Chinese universities are gaining ground on American institutions in a ‘shift in the global knowledge economy’. Here’s what’s driving the change
American higher education is losing its prestige.
The number of U.S. universities in the top 100 of the World University Rankings by Times Higher Education has dropped for the fifth year running, while the number in China sits at an all-time high.
While the U.S. and the U.K. still dominate the top slots in the Times ranking, which tracks universities based on their teaching, research, knowledge transfer, and international outlook, the number of American institutions in the top 100 fell from 43 to 34 between 2018 and this year, while the number of Chinese universities increased from two to seven.
“The data is very clear: we are seeing a real shift in the balance of power in the global knowledge economy, away from the traditionally dominant western world,” Phil Baty, chief knowledge officer of the Times Higher Education and rankings editor said in a statement.
Baty notes that while the U.S. and U.K. remain dominant at the top of the rankings, with Oxford University taking first place for the world’s leading research university for the seventh year in a row, their “relative power is waning: mainland China leads a strengthening in East Asia, taking more and more of the top 200 places, and the Middle East is seeing a real renaissance in higher education.”
China’s growing dominance
Although China’s power is undoubtedly growing, the U.S. still holds seven of the top 10 slots.
The top 10 universities in the ranking, in order, are Oxford University, Harvard University, University of Cambridge, Stanford University, Massachusetts Institute of Technology, California Institute of Technology, Princeton University, University of California, Berkeley, Yale University, and Imperial College London.
The first Chinese university on the list comes in at 16th place, which is jointly shared by Peking University and Tsinghua University.
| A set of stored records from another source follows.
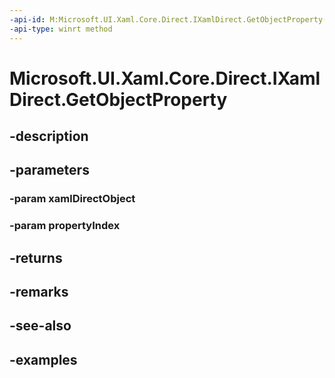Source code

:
 ```yaml
---
-api-id: M:Microsoft.UI.Xaml.Core.Direct.IXamlDirect.GetObjectProperty(Microsoft.UI.Xaml.Core.Direct.XamlDirectObject,Microsoft.UI.Xaml.Core.Direct.XamlPropertyIndex)
-api-type: winrt method
---
```


<!-- Method syntax.
public object IXamlDirect.GetObjectProperty(XamlDirectObject xamlDirectObject, XamlPropertyIndex propertyIndex)
-->

# Microsoft.UI.Xaml.Core.Direct.IXamlDirect.GetObjectProperty

## -description

## -parameters
### -param xamlDirectObject

### -param propertyIndex

## -returns

## -remarks

## -see-also

## -examples

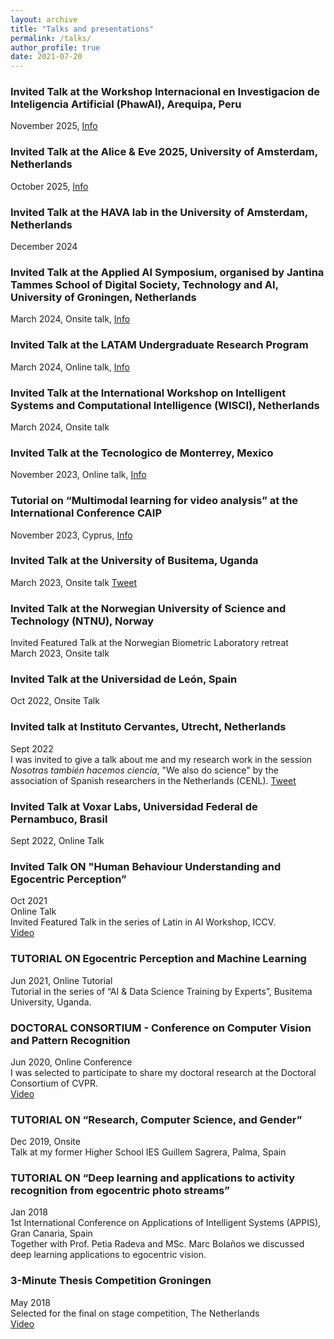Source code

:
```yaml
---
layout: archive
title: "Talks and presentations"
permalink: /talks/
author_profile: true
date: 2021-07-20
---
```

### Invited Talk at the Workshop Internacional en Investigacion de Inteligencia Artificial (PhawAI), Arequipa, Peru
November 2025, <a href="https://www.phawai.org/">Info</a> <br>

### Invited Talk at the Alice & Eve 2025, University of Amsterdam, Netherlands
October 2025, <a href="https://alice-and-eve.github.io/2025/">Info</a> <br>

### Invited Talk at the HAVA lab in the University of Amsterdam, Netherlands
December 2024 <br>

### Invited Talk at the Applied AI Symposium, organised by Jantina Tammes School of Digital Society, Technology and AI, University of Groningen, Netherlands
March 2024, Onsite talk, <a href="https://www.linkedin.com/posts/georgeazzopardi_ai-appliedai-technologyevent-ugcPost-7174743431372513280-4t1f?utm_source=share&utm_medium=member_desktop">Info</a> <br>

### Invited Talk at the LATAM Undergraduate Research Program 
March 2024, Online talk, <a href="https://latinresearchprogram.github.io/GoogleExploreCSR/workshop/">Info</a> <br>

### Invited Talk at the International Workshop on Intelligent Systems and Computational Intelligence (WISCI), Netherlands 
March 2024, Onsite talk <br>

### Invited Talk at the Tecnologico de Monterrey, Mexico 
November 2023, Online talk, <a href="https://x.com/Beto_OchoaRuiz/status/1720501392459055530?s=20">Info</a> <br>

### Tutorial on “Multimodal learning for video analysis” at the International Conference CAIP 
November 2023, Cyprus, <a href="https://cyprusconferences.org/caip2023/tutorials/">Info</a> <br>

### Invited Talk at the University of Busitema, Uganda 
March 2023, Onsite talk <a href="https://twitter.com/BUAIIR/status/1638525687752536064?s=20">Tweet</a> <br>

### Invited Talk at the Norwegian University of Science and Technology (NTNU), Norway 
Invited Featured Talk at the Norwegian Biometric Laboratory retreat <br>
March 2023, Onsite talk <br>

### Invited Talk at the Universidad de León, Spain
Oct 2022, Onsite Talk <br>

### Invited talk at Instituto Cervantes, Utrecht, Netherlands
Sept 2022 <br> 
I was invited to give a talk about me and my research work in the session _Nosotras también hacemos ciencia_, "We also do science" by the association of Spanish researchers in the Netherlands (CENL). <a href="https://twitter.com/eTalaveraM/status/1573695776383012866?s=20&t=dAFbPB59r9snPMSXMrHWcQ">Tweet</a> <br>

### Invited Talk at Voxar Labs, Universidad Federal de Pernambuco, Brasil
Sept 2022, Online Talk <br>

### Invited Talk ON "Human Behaviour Understanding and Egocentric Perception” 
Oct 2021 <br> 
Online Talk <br>
Invited Featured Talk in the series of Latin in AI Workshop, ICCV.<br>
<a href="https://youtu.be/HP8Ay-i35T8" target="_blank">Video</a>

### TUTORIAL ON Egocentric Perception and Machine Learning
Jun 2021, Online Tutorial <br>
Tutorial in the series of “AI & Data Science Training by Experts”, Busitema University, Uganda.

### DOCTORAL CONSORTIUM - Conference on Computer Vision and Pattern Recognition
Jun 2020, Online Conference <br>
I was selected to participate to share my doctoral research at the Doctoral Consortium of CVPR. <br>
<a href="https://www.youtube.com/watch?v=wxi7f-CVPtI" target="_blank">Video</a>

### TUTORIAL ON “Research, Computer Science, and Gender” 
Dec 2019, Onsite <br>
Talk at my former Higher School IES Guillem Sagrera, Palma, Spain


### TUTORIAL ON “Deep learning and applications to activity recognition from egocentric photo streams”
Jan 2018 <br>
1st International Conference on Applications of Intelligent Systems (APPIS), Gran Canaria, Spain <br>
Together with Prof. Petia Radeva and MSc. Marc Bolaños we discussed deep learning applications to egocentric vision.

### 3-Minute Thesis Competition Groningen
May 2018 <br>
Selected for the final on stage competition, The Netherlands <br>
<a href="https://youtu.be/H6_chK3T8DU" target="_blank">Video</a>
Five years earlier, both schools found themselves below 30th place.
But beyond the top 20, America’s position is drastically changing.
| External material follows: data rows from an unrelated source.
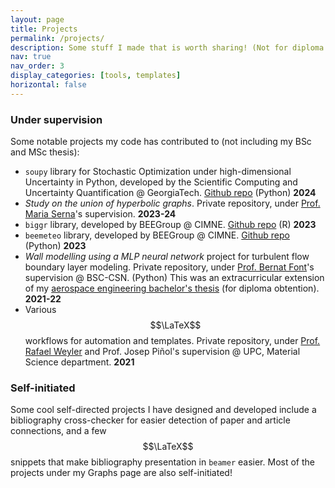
 ```yaml
---
layout: page
title: Projects
permalink: /projects/
description: Some stuff I made that is worth sharing! (Not for diploma obtention)
nav: true
nav_order: 3
display_categories: [tools, templates]
horizontal: false
---
```


### Under supervision
Some notable projects my code has contributed to (not including my BSc and MSc thesis):
- `soupy` library for Stochastic Optimization under high-dimensional Uncertainty in Python, developed by the Scientific Computing and Uncertainty Quantification @ GeorgiaTech. [Github repo](https://github.com/hippylib/soupy) (Python) **2024**
- _Study on the union of hyperbolic graphs_. Private repository, under [Prof. Maria Serna](https://www.cs.upc.edu/~mjserna/)'s supervision. **2023-24**
- `biggr` library, developed by BEEGroup @ CIMNE. [Github repo](https://github.com/biggproject/biggr) (R) **2023**
- `beemeteo` library, developed by BEEGroup @ CIMNE. [Github repo](https://github.com/BeeGroup-cimne/beemeteo) (Python) **2023**
- _Wall modelling using a MLP neural network_ project for turbulent flow boundary layer modeling. Private repository, under [Prof. Bernat Font](https://b-fg.github.io/)'s supervision @ BSC-CSN. (Python)
This was an extracurricular extension of my [aerospace engineering bachelor's thesis](https://upcommons.upc.edu/handle/2117/372288) (for diploma obtention). **2021-22**
- Various $$\LaTeX$$ workflows for automation and templates. Private repository, under [Prof. Rafael Weyler](https://futur.upc.edu/RafaelWeylerPerez?locale=en) and Prof. Josep Piñol's supervision @ UPC, Material Science department. **2021**

### Self-initiated
Some cool self-directed projects I have designed and developed include a bibliography cross-checker for easier detection of paper and article connections, and a few $$\LaTeX$$ snippets that make bibliography presentation in `beamer` easier. Most of the projects under my Graphs page are also self-initiated!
One of the main drivers in China’s exaltation into the rankings of the Times Higher Education list was driven by their advanced COVID research and the number of citations on their papers.
In last year’s rankings, Caroline Wagner, endowed chair in international affairs at Ohio State University, said in a statement that “the first three or four most important articles that came out on Covid were all from China,” adding that in the long term she expected the rise in citation impact to “steadily continue beyond the current pandemic, mostly because China is already the global leader in scientific publications.”
In a paper published by the journal Scientometrics in 2022 co-authored by Wagner, China had also overtaken the U.S. in the number of “high impact” studies it published by 2019, with China not only producing more research, but research of a higher caliber—taking a greater share in the top 1% of papers most cited globally.
“The US has tended to rank China’s work as lower quality. This appears to have changed,” Wagner said in the paper.
China’s rising academic output can also be seen in the number of patents it produces. China’s share of international patents rose from 16% in 2010 to 49% in 2020. Over the same time frame, the share of U.S.-borne patents declined from 15% to 10%, according to the National Science Foundation.
The West’s weaning popularity
In Empire of Ideas, a book written by William C. Kirby, a professor of China Studies and Spangler Family Professor of Business Administration at Harvard University, the rise of Chinese universities may be the rejigging of the global order and a shift in the balance of power.
“In 2022, as Chinese universities climb quickly in global rankings and attract more than a half-million international students to their campuses, this cannot easily be separated from China’s return to a position of global power and influence,” Kirby wrote in the introduction of his book.
Part of this shift in America’s position in the top 100 could have been caused by a lack of allocated federal budget. In 2021, American research and development as a percentage of the federal budget fell to a 70-year low as a percentage of the federal budget. This is in contrast to China, which has steadily upped its spending by an average of 10.6% annually from 2010 to 2019.
Another part of the decline could be due to a fall in the West’s attractiveness as a destination for international students. The U.K. and the U.S., both extremely popular destinations for international students, lost market share in students coming from abroad from 2008 to 2019, according to the Migration Observatory by the University of Oxford, while China gained its market share.
The number of undergraduate students from mainland China studying in Hong Kong universities also grew to record highs in the last academic year, due to intensified geopolitical tensions between China and the U.S. and U.K.
According to the University Grants Committee, 8,622 mainland students enrolled in undergraduate programs at Hong Kong’s eight government-funded universities in the last academic year— up 13% compared to 2020-21.
Geopolitical tensions aside, the top 200 on the Times Higher Education list is the most diverse it has ever been with 104 countries and regions this year, compared to just 70 in 2016.
“I think this shift – a global leveling up – is good news for the world. A rising tide is lifting all boats: access to top quality education is opening up globally and helping to diminish the brain drain from developing countries,” says Baty.